Lei das estatais traz dificuldades às empresas de petróleo em um momento já conturbado da indústria e não traz as melhores práticas mundiais de contratação
LEI Nº 13.303, DE 30 DE JUNHO DE 2016.
Art. 1o Esta Lei dispõe sobre o estatuto jurídico da empresa pública, da sociedade de economia mista e de suas subsidiárias, abrangendo toda e qualquer empresa pública e sociedade de economia mista da União, dos Estados, do Distrito Federal e dos Municípios que explore atividade econômica de produção ou comercialização de bens ou de prestação de serviços, ainda que a atividade econômica esteja sujeita ao regime de monopólio da União ou seja de prestação de serviços públicos.” (http://www.planalto.gov.br/ccivil_03/_ato2015-2018/2016/lei/L13303.htm)
A nova legislação, que será aplicável também às empresas de economia mista na contratação de bens e serviços, inclui obviamente a Petrobras. Sendo uma empresa de petróleo, competindo com outras de porte similar ou até maiores, este regramento é significativo, já que pode reduzir a eficiência administrativa, causar atrasos de processos e provocar incertezas empresariais. Em um momento de preços de petróleo tão acanhados, sem perspectivas de elevação, onde a redução de custos é uma linha de ação imprescindível, esta legislação é pouco desejada.

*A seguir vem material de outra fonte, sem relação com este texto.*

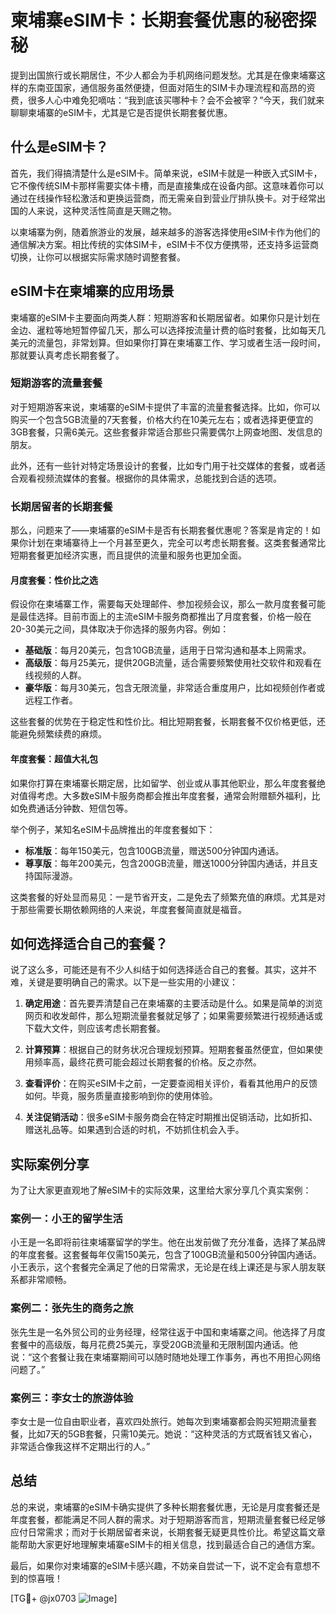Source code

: # 柬埔寨eSIM卡：长期套餐优惠的秘密探秘

提到出国旅行或长期居住，不少人都会为手机网络问题发愁。尤其是在像柬埔寨这样的东南亚国家，通信服务虽然便捷，但面对陌生的SIM卡办理流程和高昂的资费，很多人心中难免犯嘀咕：“我到底该买哪种卡？会不会被宰？”今天，我们就来聊聊柬埔寨的eSIM卡，尤其是它是否提供长期套餐优惠。

## 什么是eSIM卡？

首先，我们得搞清楚什么是eSIM卡。简单来说，eSIM卡就是一种嵌入式SIM卡，它不像传统SIM卡那样需要实体卡槽，而是直接集成在设备内部。这意味着你可以通过在线操作轻松激活和更换运营商，而无需亲自到营业厅排队换卡。对于经常出国的人来说，这种灵活性简直是天赐之物。

以柬埔寨为例，随着旅游业的发展，越来越多的游客选择使用eSIM卡作为他们的通信解决方案。相比传统的实体SIM卡，eSIM卡不仅方便携带，还支持多运营商切换，让你可以根据实际需求随时调整套餐。

## eSIM卡在柬埔寨的应用场景

柬埔寨的eSIM卡主要面向两类人群：短期游客和长期居留者。如果你只是计划在金边、暹粒等地短暂停留几天，那么可以选择按流量计费的临时套餐，比如每天几美元的流量包，非常划算。但如果你打算在柬埔寨工作、学习或者生活一段时间，那就要认真考虑长期套餐了。

### 短期游客的流量套餐

对于短期游客来说，柬埔寨的eSIM卡提供了丰富的流量套餐选择。比如，你可以购买一个包含5GB流量的7天套餐，价格大约在10美元左右；或者选择更便宜的3GB套餐，只需6美元。这些套餐非常适合那些只需要偶尔上网查地图、发信息的朋友。

此外，还有一些针对特定场景设计的套餐，比如专门用于社交媒体的套餐，或者适合观看视频流媒体的套餐。根据你的具体需求，总能找到合适的选项。

### 长期居留者的长期套餐

那么，问题来了——柬埔寨的eSIM卡是否有长期套餐优惠呢？答案是肯定的！如果你计划在柬埔寨待上一个月甚至更久，完全可以考虑长期套餐。这类套餐通常比短期套餐更加经济实惠，而且提供的流量和服务也更加全面。

#### 月度套餐：性价比之选

假设你在柬埔寨工作，需要每天处理邮件、参加视频会议，那么一款月度套餐可能是最佳选择。目前市面上的主流eSIM卡服务商都推出了月度套餐，价格一般在20-30美元之间，具体取决于你选择的服务内容。例如：

- **基础版**：每月20美元，包含10GB流量，适用于日常沟通和基本上网需求。
- **高级版**：每月25美元，提供20GB流量，适合需要频繁使用社交软件和观看在线视频的人群。
- **豪华版**：每月30美元，包含无限流量，非常适合重度用户，比如视频创作者或远程工作者。

这些套餐的优势在于稳定性和性价比。相比短期套餐，长期套餐不仅价格更低，还能避免频繁续费的麻烦。

#### 年度套餐：超值大礼包

如果你打算在柬埔寨长期定居，比如留学、创业或从事其他职业，那么年度套餐绝对值得考虑。大多数eSIM卡服务商都会推出年度套餐，通常会附赠额外福利，比如免费通话分钟数、短信包等。

举个例子，某知名eSIM卡品牌推出的年度套餐如下：

- **标准版**：每年150美元，包含100GB流量，赠送500分钟国内通话。
- **尊享版**：每年200美元，包含200GB流量，赠送1000分钟国内通话，并且支持国际漫游。

这类套餐的好处显而易见：一是节省开支，二是免去了频繁充值的麻烦。尤其是对于那些需要长期依赖网络的人来说，年度套餐简直就是福音。

## 如何选择适合自己的套餐？

说了这么多，可能还是有不少人纠结于如何选择适合自己的套餐。其实，这并不难，关键是要明确自己的需求。以下是一些实用的小建议：

1. **确定用途**：首先要弄清楚自己在柬埔寨的主要活动是什么。如果是简单的浏览网页和收发邮件，那么短期流量套餐就足够了；如果需要频繁进行视频通话或下载大文件，则应该考虑长期套餐。
   
2. **计算预算**：根据自己的财务状况合理规划预算。短期套餐虽然便宜，但如果使用频率高，最终花费可能会超过长期套餐的价格。反之亦然。

3. **查看评价**：在购买eSIM卡之前，一定要查阅相关评价，看看其他用户的反馈如何。毕竟，服务质量直接影响到你的使用体验。

4. **关注促销活动**：很多eSIM卡服务商会在特定时期推出促销活动，比如折扣、赠送礼品等。如果遇到合适的时机，不妨抓住机会入手。

## 实际案例分享

为了让大家更直观地了解eSIM卡的实际效果，这里给大家分享几个真实案例：

### 案例一：小王的留学生活

小王是一名即将前往柬埔寨留学的学生。他在出发前做了充分准备，选择了某品牌的年度套餐。这套餐每年仅需150美元，包含了100GB流量和500分钟国内通话。小王表示，这个套餐完全满足了他的日常需求，无论是在线上课还是与家人朋友联系都非常顺畅。

### 案例二：张先生的商务之旅

张先生是一名外贸公司的业务经理，经常往返于中国和柬埔寨之间。他选择了月度套餐中的高级版，每月花费25美元，享受20GB流量和无限制国内通话。他说：“这个套餐让我在柬埔寨期间可以随时随地处理工作事务，再也不用担心网络问题了。”

### 案例三：李女士的旅游体验

李女士是一位自由职业者，喜欢四处旅行。她每次到柬埔寨都会购买短期流量套餐，比如7天的5GB套餐，只需10美元。她说：“这种灵活的方式既省钱又省心，非常适合像我这样不定期出行的人。”

## 总结

总的来说，柬埔寨的eSIM卡确实提供了多种长期套餐优惠，无论是月度套餐还是年度套餐，都能满足不同人群的需求。对于短期游客而言，短期流量套餐已经足够应付日常需求；而对于长期居留者来说，长期套餐无疑更具性价比。希望这篇文章能帮助大家更好地理解柬埔寨eSIM卡的相关信息，找到最适合自己的通信方案。

最后，如果你对柬埔寨的eSIM卡感兴趣，不妨亲自尝试一下，说不定会有意想不到的惊喜哦！

[TG💪+ @jx0703 ![Image](https://github.com/user-attachments/assets/dbca1d08-cadb-493c-b0ec-ad6f7a83f270)]
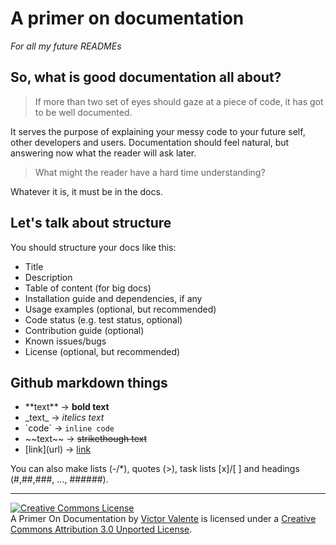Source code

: # A primer on documentation
_For all my future READMEs_

## So, what is good documentation all about?
> If more than two set of eyes should gaze at a piece of code, it has got to be well documented.

It serves the purpose of explaining your messy code to your future self, other developers and users.
Documentation should feel natural, but answering now what the reader will ask later.

> What might the reader have a hard time understanding?

Whatever it is, it must be in the docs.

## Let's talk about structure
You should structure your docs like this:

- Title
- Description
- Table of content (for big docs)
- Installation guide and dependencies, if any
- Usage examples (optional, but recommended)
- Code status (e.g. test status, optional)
- Contribution guide (optional)
- Known issues/bugs
- License (optional, but recommended)

## Github markdown things
- \*\*text\*\*    ->    **bold text**
- \_text\_        ->    _itelics text_
- \`code\`        ->    `inline code`
- \~\~text\~\~    ->    ~~strikethough text~~
- \[link\]\(url\) ->   [link](url)

You can also make lists (-/*), quotes (>), task lists [x]/[ ] and headings (#,##,###, ..., ######).

------------

<a rel="license" href="http://creativecommons.org/licenses/by/3.0/deed.en_US"><img alt="Creative Commons License" style="border-width:0" src="http://i.creativecommons.org/l/by/3.0/88x31.png" /></a><br /><span xmlns:dct="http://purl.org/dc/terms/" href="http://purl.org/dc/dcmitype/Text" property="dct:title" rel="dct:type">A Primer On Documentation</span> by <a xmlns:cc="http://creativecommons.org/ns#" href="https://github.com/victorvalentee/documentation-primer" property="cc:attributionName" rel="cc:attributionURL">Victor Valente</a> is licensed under a <a rel="license" href="http://creativecommons.org/licenses/by/3.0/deed.en_US">Creative Commons Attribution 3.0 Unported License</a>.
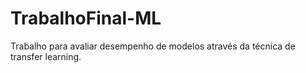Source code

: # TrabalhoFinal-ML
Trabalho para avaliar desempenho de modelos através da técnica de transfer learning.
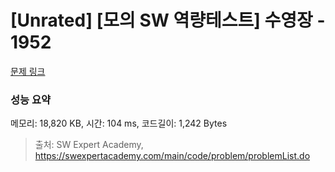 # [Unrated] [모의 SW 역량테스트] 수영장 - 1952 

[문제 링크](https://swexpertacademy.com/main/code/problem/problemDetail.do?contestProbId=AV5PpFQaAQMDFAUq) 

### 성능 요약

메모리: 18,820 KB, 시간: 104 ms, 코드길이: 1,242 Bytes



> 출처: SW Expert Academy, https://swexpertacademy.com/main/code/problem/problemList.do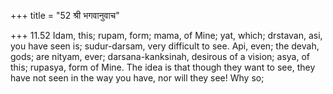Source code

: +++
title = "52 श्री भगवानुवाच"

+++
11.52 Idam, this; rupam, form; mama, of Mine; yat, which; drstavan, asi,
you have seen is; sudur-darsam, very difficult to see. Api, even; the
devah, gods; are nityam, ever; darsana-kanksinah, desirous of a vision;
asya, of this; rupasya, form of Mine. The idea is that though they want
to see, they have not seen in the way you have, nor will they see! Why
so;
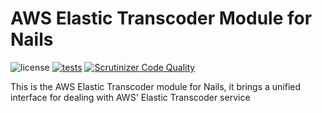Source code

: # AWS Elastic Transcoder Module for Nails

![license](https://img.shields.io/badge/license-MIT-green.svg)
[![tests](https://github.com/nails/module-aws-elastric-transcoder/actions/workflows/build_and_test.yml/badge.svg )](https://github.com/nails/module-aws-elastric-transcoder/actions)
[![Scrutinizer Code Quality](https://scrutinizer-ci.com/g/nails/module-aws-elastic-transcoder/badges/quality-score.png)](https://scrutinizer-ci.com/g/nails/module-aws-elastic-transcoder)

This is the AWS Elastic Transcoder module for Nails, it brings a unified interface for dealing with AWS' Elastic Transcoder service
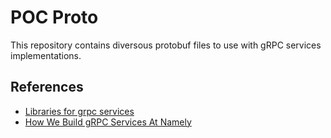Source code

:# POC Proto

This repository contains diversous protobuf files to use with gRPC services implementations.

## References

- [Libraries for grpc services](https://www.bugsnag.com/blog/libraries-for-grpc-services)
- [How We Build gRPC Services At Namely](https://medium.com/namely-labs/how-we-build-grpc-services-at-namely-52a3ae9e7c35)
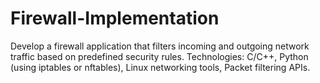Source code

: # Firewall-Implementation
Develop a firewall application that filters incoming and outgoing network traffic based on predefined security rules. Technologies: C/C++, Python (using iptables or nftables), Linux networking tools, Packet filtering APIs.
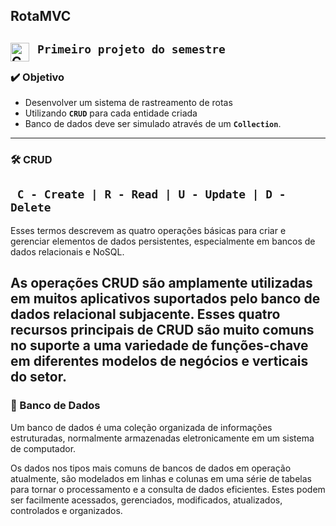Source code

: ## RotaMVC

**`Primeiro projeto do semestre`**
<img align="left" alt="C#" width="30px" style="padding-right:10px;" src="https://cdn.jsdelivr.net/gh/devicons/devicon/icons/csharp/csharp-original.svg" />
---

### ✔️ Objetivo

- Desenvolver um sistema de rastreamento de rotas
- Utilizando **`CRUD`** para cada entidade criada
- Banco de dados deve ser simulado através de um **`Collection`**.
---

### 🛠️ CRUD

**` C - Create | R - Read | U - Update | D - Delete`** 
---
Esses termos descrevem as quatro operações básicas para criar e
gerenciar elementos de dados persistentes, especialmente em bancos de dados relacionais e
NoSQL.

As operações CRUD são amplamente utilizadas em muitos aplicativos suportados pelo banco de dados relacional subjacente. Esses quatro recursos principais de CRUD são muito comuns no suporte a uma variedade de funções-chave em diferentes modelos de negócios e verticais do setor.
---

### 🎲 Banco de Dados

Um banco de dados é uma coleção organizada de informações estruturadas,
normalmente armazenadas eletronicamente em um sistema de computador.

Os dados nos tipos mais comuns de bancos de dados em operação atualmente, 
são modelados em linhas e colunas em uma série de tabelas para tornar o processamento 
e a consulta de dados eficientes. Estes podem ser facilmente acessados, gerenciados,
modificados, atualizados, controlados e organizados.
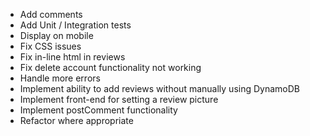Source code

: - Add comments
- Add Unit / Integration tests
- Display on mobile
- Fix CSS issues
- Fix in-line html in reviews
- Fix delete account functionality not working
- Handle more errors
- Implement ability to add reviews without manually using DynamoDB
- Implement front-end for setting a review picture
- Implement postComment functionality
- Refactor where appropriate
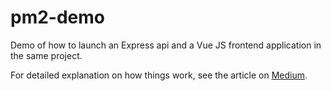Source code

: # pm2-demo

Demo of how to launch an Express api and a Vue JS frontend application in the same project. 

For detailed explanation on how things work, see the article on [Medium](https://medium.com/@hfogelberg/vue-js-simultaneously-running-express-and-webpack-dev-server-292f4a7ed7a3).
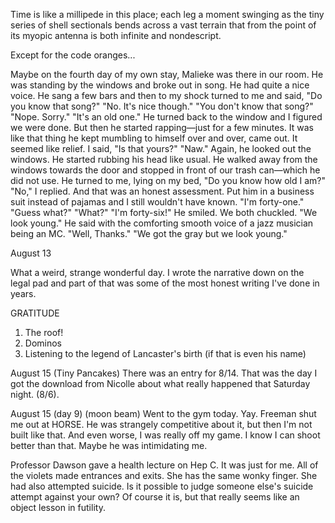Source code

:Time is like a millipede in this place; each leg a moment swinging as the tiny series of shell sectionals bends across a vast terrain that from the point of its myopic antenna is both infinite and nondescript.

Except for the code oranges...

Maybe on the fourth day of my own stay, Malieke was there in our room. He was standing by the windows and broke out in song. He had quite a nice voice. He sang a few bars and then to my shock turned to me and said, "Do you know that song?"
"No. It's nice though."
"You don't know that song?"
"Nope. Sorry."
"It's an old one."
He turned back to the window and I figured we were done. But then he started rapping—just for a few minutes. It was like that thing he kept mumbling to himself over and over, came out. It seemed like relief.
I said, "Is that yours?"
"Naw."
Again, he looked out the windows. He started rubbing his head like usual. He walked away from the windows towards the door and stopped in front of our trash can—which he did not use. He turned to me, lying on my bed, "Do you know how old I am?"
"No," I replied. And that was an honest assessment. Put him in a business suit instead of pajamas and I still wouldn't have known.
"I'm forty-one."
"Guess what?"
"What?"
"I'm forty-six!"
He smiled. We both chuckled. "We look young." He said with the comforting smooth voice of a jazz musician being an MC.
"Well, Thanks."
"We got the gray but we look young."



August 13

What a weird, strange wonderful day. I wrote the narrative down on the legal pad and part of that was some of the most honest writing I've done in years.

GRATITUDE
1. The roof!
2. Dominos
3. Listening to the legend of Lancaster's birth (if that is even his name)

August 15 (Tiny Pancakes)
There was an entry for 8/14. That was the day I got the download from Nicolle about what really happened that Saturday night. (8/6).

August 15 (day 9) (moon beam)
Went to the gym today. Yay. Freeman shut me out at HORSE. He was strangely competitive about it, but then I'm not built like that. And even worse, I was really off my game. I know I can shoot better than that. Maybe he was intimidating me.

Professor Dawson gave a health lecture on Hep C. It was just for me. All of the violets made entrances and exits.
She has the same wonky finger.
She had also attempted suicide. Is it possible to judge someone else's suicide attempt against your own? Of course it is, but that really seems like an object lesson in futility.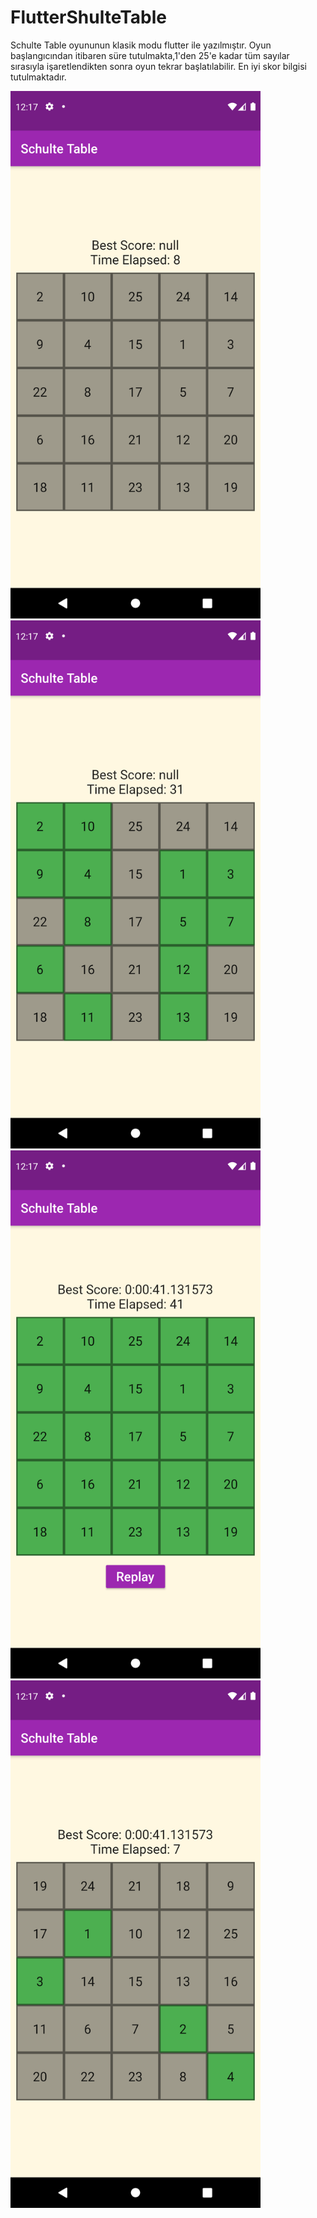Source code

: # FlutterShulteTable
Schulte Table oyununun klasik modu flutter ile yazılmıştır. Oyun başlangıcından itibaren süre tutulmakta,1'den 25'e kadar tüm sayılar sırasıyla işaretlendikten sonra oyun tekrar başlatılabilir. En iyi skor bilgisi tutulmaktadır.

<img src="https://github.com/EsracanGungor/FlutterShulteTable/blob/main/game1.png" width="400"/><img src="https://github.com/EsracanGungor/FlutterShulteTable/blob/main/game2.png" width="400"/> 
<img src="https://github.com/EsracanGungor/FlutterShulteTable/blob/main/game3.png" width="400"/><img src="https://github.com/EsracanGungor/FlutterShulteTable/blob/main/game4.png" width="400"/> 
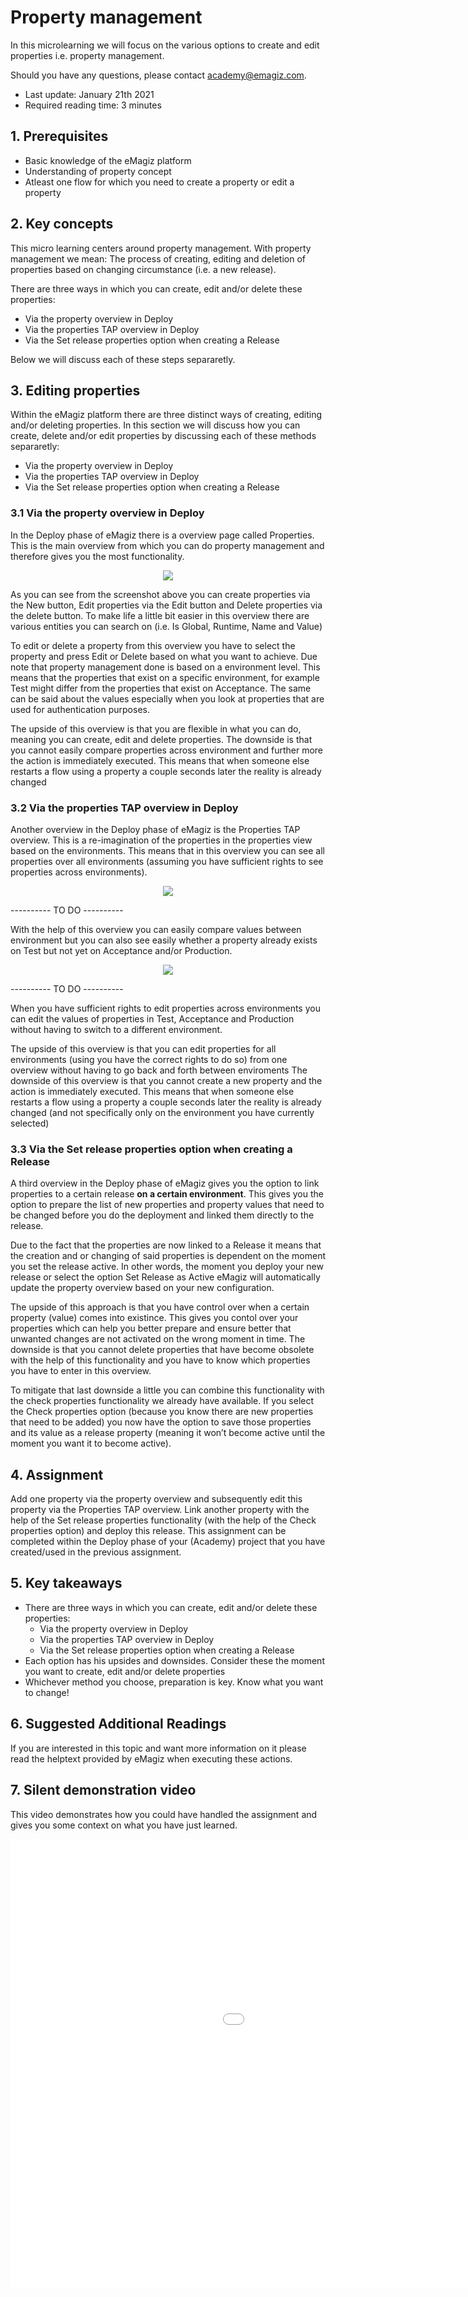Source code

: # Property management

In this microlearning we will focus on the various options to create and edit properties i.e. property management.

Should you have any questions, please contact academy@emagiz.com.

- Last update: January 21th 2021
- Required reading time: 3 minutes

## 1. Prerequisites
- Basic knowledge of the eMagiz platform
- Understanding of property concept
- Atleast one flow for which you need to create a property or edit a property

## 2. Key concepts
This micro learning centers around property management.
With property management we mean: The process of creating, editing and deletion of properties based on changing circumstance (i.e. a new release).

There are three ways in which you can create, edit and/or delete these properties:

- Via the property overview in Deploy
- Via the properties TAP overview in Deploy
- Via the Set release properties option when creating a Release

Below we will discuss each of these steps separaretly.

## 3. Editing properties

Within the eMagiz platform there are three distinct ways of creating, editing and/or deleting properties. 
In this section we will discuss how you can create, delete and/or edit properties by discussing each of these methods separaretly:

- Via the property overview in Deploy
- Via the properties TAP overview in Deploy
- Via the Set release properties option when creating a Release

### 3.1 Via the property overview in Deploy

In the Deploy phase of eMagiz there is a overview page called Properties. This is the main overview from which you can do property management and therefore gives you the most functionality.

<p align="center"><img src="../../img/microlearning/ml-property-management--properties-overview-deploy.png"></p>

As you can see from the screenshot above you can create properties via the New button, Edit properties via the Edit button and Delete properties via the delete button.
To make life a little bit easier in this overview there are various entities you can search on (i.e. Is Global, Runtime, Name and Value)

To edit or delete a property from this overview you have to select the property and press Edit or Delete based on what you want to achieve. 
Due note that property management done is based on a environment level. This means that the properties that exist on a specific environment, for example Test might differ from the properties that exist on Acceptance.
The same can be said about the values especially when you look at properties that are used for authentication purposes.

The upside of this overview is that you are flexible in what you can do, meaning you can create, edit and delete properties. 
The downside is that you cannot easily compare properties across environment and further more the action is immediately executed. 
This means that when someone else restarts a flow using a property a couple seconds later the reality is already changed

### 3.2 Via the properties TAP overview in Deploy

Another overview in the Deploy phase of eMagiz is the Properties TAP overview. This is a re-imagination of the properties in the properties view based on the environments.
This means that in this overview you can see all properties over all environments (assuming you have sufficient rights to see properties across environments).

<p align="center"><img src="../../img/microlearning/ml-property-management--property-tap-overview-deploy.png"></p>         ---------- TO DO ----------

With the help of this overview you can easily compare values between environment but you can also see easily whether a property already exists on Test but not yet on Acceptance and/or Production.

<p align="center"><img src="../../img/microlearning/ml-property-management--property-tap-overview-deploy-filtered.png"></p>         ---------- TO DO ----------

When you have sufficient rights to edit properties across environments you can edit the values of properties in Test, Acceptance and Production without having to switch to a different environment.

The upside of this overview is that you can edit properties for all environments (using you have the correct rights to do so) from one overview without having to go back and forth between enviroments
The downside of this overview is that you cannot create a new property and the action is immediately executed.
This means that when someone else restarts a flow using a property a couple seconds later the reality is already changed (and not specifically only on the environment you have currently selected)

### 3.3 Via the Set release properties option when creating a Release

A third overview in the Deploy phase of eMagiz gives you the option to link properties to a certain release **on a certain environment**.
This gives you the option to prepare the list of new properties and property values that need to be changed before you do the deployment and linked them directly to the release.

Due to the fact that the properties are now linked to a Release it means that the creation and or changing of said properties is dependent on the moment you set the release active.
In other words, the moment you deploy your new release or select the option Set Release as Active eMagiz will automatically update the property overview based on your new configuration.

The upside of this approach is that you have control over when a certain property (value) comes into existince. 
This gives you contol over your properties which can help you better prepare and ensure better that unwanted changes are not activated on the wrong moment in time.
The downside is that you cannot delete properties that have become obsolete with the help of this functionality and you have to know which properties you have to enter in this overview.

To mitigate that last downside a little you can combine this functionality with the check properties functionality we already have available. 
If you select the Check properties option (because you know there are new properties that need to be added) you now have the option to save 
those properties and its value as a release property (meaning it won’t become active until the moment you want it to become active).


## 4. Assignment

Add one property via the property overview and subsequently edit this property via the Properties TAP overview.
Link another property with the help of the Set release properties functionality (with the help of the Check properties option) and deploy this release.
This assignment can be completed within the Deploy phase of your (Academy) project that you have created/used in the previous assignment.

## 5. Key takeaways

- There are three ways in which you can create, edit and/or delete these properties:
	- Via the property overview in Deploy
	- Via the properties TAP overview in Deploy
	- Via the Set release properties option when creating a Release
- Each option has his upsides and downsides. Consider these the moment you want to create, edit and/or delete properties
- Whichever method you choose, preparation is key. Know what you want to change!

## 6. Suggested Additional Readings

If you are interested in this topic and want more information on it please read the helptext provided by eMagiz when executing these actions.

## 7. Silent demonstration video

This video demonstrates how you could have handled the assignment and gives you some context on what you have just learned.

<iframe width="1280" height="720" src="../../vid/microlearning/microlearning-property-management.mp4" frameborder="0" allow="accelerometer; autoplay; clipboard-write; encrypted-media; gyroscope; picture-in-picture" allowfullscreen></iframe>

As melhores práticas mundiais de procurement não estão evidenciadas nessa legislação recente. Não está clara a aplicação de conceitos básicos, até o linguajar não é o típico da indústria de óleo e gás. Também não enfatiza alianças estratégicas, exclusivas ou não; não enfoca o tratamento de fornecedores globais com regras mundiais, não contempla terceirização especializada com materiais e serviços, não força a automação de processos, compras por catálogo, entre outras tantas práticas de melhores resultados para o negócio adotadas ao redor do planeta.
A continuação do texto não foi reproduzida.